O antropólogo cabo-verdiano, Alcides Lopes, recebeu uma menção honrosa do júri da revista portuguesa “Finisterra”. Em colaboração com a também antropóloga de Portugal, Júlia Carolino, estudaram, de forma etnográfica, o Kola San Jon de Cova da Moura, Lisboa, e o direito à cidade, em um bairro, muitas vezes excluído e marginalizado.
A distinção pelo ensaio científico, por uma revista de geografia surpreende os autores do artigo. Alcides Lopes, doutor em antropologia, vê esta distinção como um conceito “especial e diverso”, o do espaço como relação que proporciona a cidadania.

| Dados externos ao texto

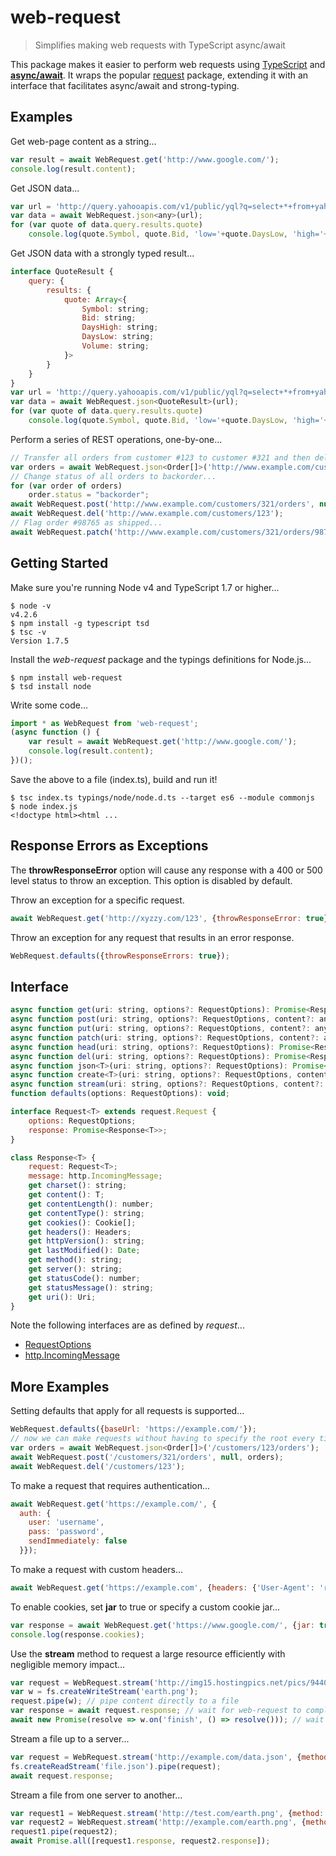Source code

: # web-request
> Simplifies making web requests with TypeScript async/await

This package makes it easier to perform web requests using [TypeScript](http://www.typescriptlang.org/) and [**async/await**](https://blogs.msdn.microsoft.com/typescript/2015/11/03/what-about-asyncawait/).
It wraps the popular [request](https://www.npmjs.com/package/request) package, extending it with an interface that facilitates async/await and strong-typing.

## Examples

Get web-page content as a string...
```js
var result = await WebRequest.get('http://www.google.com/');
console.log(result.content);
```

Get JSON data...
```js
var url = 'http://query.yahooapis.com/v1/public/yql?q=select+*+from+yahoo.finance.quotes+where+symbol+IN+(%22YHOO%22,%22AAPL%22)&format=json&env=http://datatables.org/alltables.env';
var data = await WebRequest.json<any>(url);
for (var quote of data.query.results.quote)
    console.log(quote.Symbol, quote.Bid, 'low='+quote.DaysLow, 'high='+quote.DaysHigh, 'vol='+quote.Volume);  
```

Get JSON data with a strongly typed result...
```js
interface QuoteResult {
    query: {
        results: {
            quote: Array<{
                Symbol: string;
                Bid: string;
                DaysHigh: string;
                DaysLow: string;
                Volume: string;
            }>
        }
    }
}    
var url = 'http://query.yahooapis.com/v1/public/yql?q=select+*+from+yahoo.finance.quotes+where+symbol+IN+(%22YHOO%22,%22AAPL%22)&format=json&env=http://datatables.org/alltables.env';
var data = await WebRequest.json<QuoteResult>(url);
for (var quote of data.query.results.quote)
    console.log(quote.Symbol, quote.Bid, 'low='+quote.DaysLow, 'high='+quote.DaysHigh, 'vol='+quote.Volume);  
```

Perform a series of REST operations, one-by-one...
```js
// Transfer all orders from customer #123 to customer #321 and then delete customer #123...
var orders = await WebRequest.json<Order[]>('http://www.example.com/customers/123/orders');
// Change status of all orders to backorder...
for (var order of orders)
    order.status = "backorder";
await WebRequest.post('http://www.example.com/customers/321/orders', null, orders);
await WebRequest.del('http://www.example.com/customers/123');
// Flag order #98765 as shipped...
await WebRequest.patch('http://www.example.com/customers/321/orders/98765', null, {status: "shipped"});
```

## Getting Started

Make sure you're running Node v4 and TypeScript 1.7 or higher...
```
$ node -v
v4.2.6
$ npm install -g typescript tsd
$ tsc -v
Version 1.7.5
```

Install the *web-request* package and the typings definitions for Node.js...
```
$ npm install web-request
$ tsd install node
```

Write some code...
```js
import * as WebRequest from 'web-request';
(async function () {
    var result = await WebRequest.get('http://www.google.com/');
    console.log(result.content);
})();
```

Save the above to a file (index.ts), build and run it!
```
$ tsc index.ts typings/node/node.d.ts --target es6 --module commonjs
$ node index.js
<!doctype html><html ...
```

## Response Errors as Exceptions
The **throwResponseError** option will cause any response with a 400 or 500 level status to throw an exception. This option is disabled by default.

Throw an exception for a specific request.
```js
await WebRequest.get('http://xyzzy.com/123', {throwResponseError: true});
```

Throw an exception for any request that results in an error response.
```js
WebRequest.defaults({throwResponseErrors: true});
```

## Interface

```js
async function get(uri: string, options?: RequestOptions): Promise<Response<string>>;
async function post(uri: string, options?: RequestOptions, content?: any): Promise<Response<string>>;
async function put(uri: string, options?: RequestOptions, content?: any): Promise<Response<string>>;
async function patch(uri: string, options?: RequestOptions, content?: any): Promise<Response<string>>;
async function head(uri: string, options?: RequestOptions): Promise<Response<void>>;
async function del(uri: string, options?: RequestOptions): Promise<Response<string>>;
async function json<T>(uri: string, options?: RequestOptions): Promise<T>;
async function create<T>(uri: string, options?: RequestOptions, content?: any): Promise<Response<T>>;
async function stream(uri: string, options?: RequestOptions, content?: any): Promise<Response<void>>;
function defaults(options: RequestOptions): void;

interface Request<T> extends request.Request {
    options: RequestOptions;
    response: Promise<Response<T>>;
}

class Response<T> {
    request: Request<T>;
    message: http.IncomingMessage;
    get charset(): string;
    get content(): T;  
    get contentLength(): number; 
    get contentType(): string;
    get cookies(): Cookie[];
    get headers(): Headers;
    get httpVersion(): string;
    get lastModified(): Date;    
    get method(): string;
    get server(): string;
    get statusCode(): number;
    get statusMessage(): string;        
    get uri(): Uri;
}
```

Note the following interfaces are as defined by *request*...

* [RequestOptions](https://www.npmjs.com/package/request#requestoptions-callback)
* [http.IncomingMessage](https://nodejs.org/api/http.html#http_http_incomingmessage)

## More Examples

Setting defaults that apply for all requests is supported...
```js
WebRequest.defaults({baseUrl: 'https://example.com/'});
// now we can make requests without having to specify the root every time...
var orders = await WebRequest.json<Order[]>('/customers/123/orders');
await WebRequest.post('/customers/321/orders', null, orders);
await WebRequest.del('/customers/123');
```

To make a request that requires authentication...
```js
await WebRequest.get('https://example.com/', {
  auth: {
    user: 'username',
    pass: 'password',
    sendImmediately: false
  }});
```

To make a request with custom headers...
```js
await WebRequest.get('https://example.com', {headers: {'User-Agent': 'request'}});
```

To enable cookies, set **jar** to true or specify a custom cookie jar...
```js
var response = await WebRequest.get('https://www.google.com/', {jar: true});
console.log(response.cookies);
```

Use the **stream** method to request a large resource efficiently with negligible memory impact...
```js
var request = WebRequest.stream('http://img15.hostingpics.net/pics/944021EarthHighRes.png'); // 4.3Mb
var w = fs.createWriteStream('earth.png');
request.pipe(w); // pipe content directly to a file
var response = await request.response; // wait for web-request to complete
await new Promise(resolve => w.on('finish', () => resolve())); // wait for file-write to complete
```

Stream a file up to a server... 
```js
var request = WebRequest.stream('http://example.com/data.json', {method:'post'});
fs.createReadStream('file.json').pipe(request);
await request.response;
```

Stream a file from one server to another...
```js
var request1 = WebRequest.stream('http://test.com/earth.png', {method:'get'});
var request2 = WebRequest.stream('http://example.com/earth.png', {method:'post'});
request1.pipe(request2);
await Promise.all([request1.response, request2.response]);
```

Por sua vez, Júlia Carolino, co-autora do ensaio, recebeu com surpresa e gratidão, a distinção, e destaca o papel lúdico da manifestação cultural como forma de apropriação da cidade por aqueles que com ela se relacionam.
Direito à cidade
O ensaio dos dois antropólogos incide sobre o bairro Cova da Moura, Lisboa, e a inscrição da prática performativa do Kola San Jon no Inventário Nacional do Património Cultural Imaterial, em 2013. O conceito de direito à cidade é amplamente trabalho, no sentido de mostrar a resistência e afirmação através da prática.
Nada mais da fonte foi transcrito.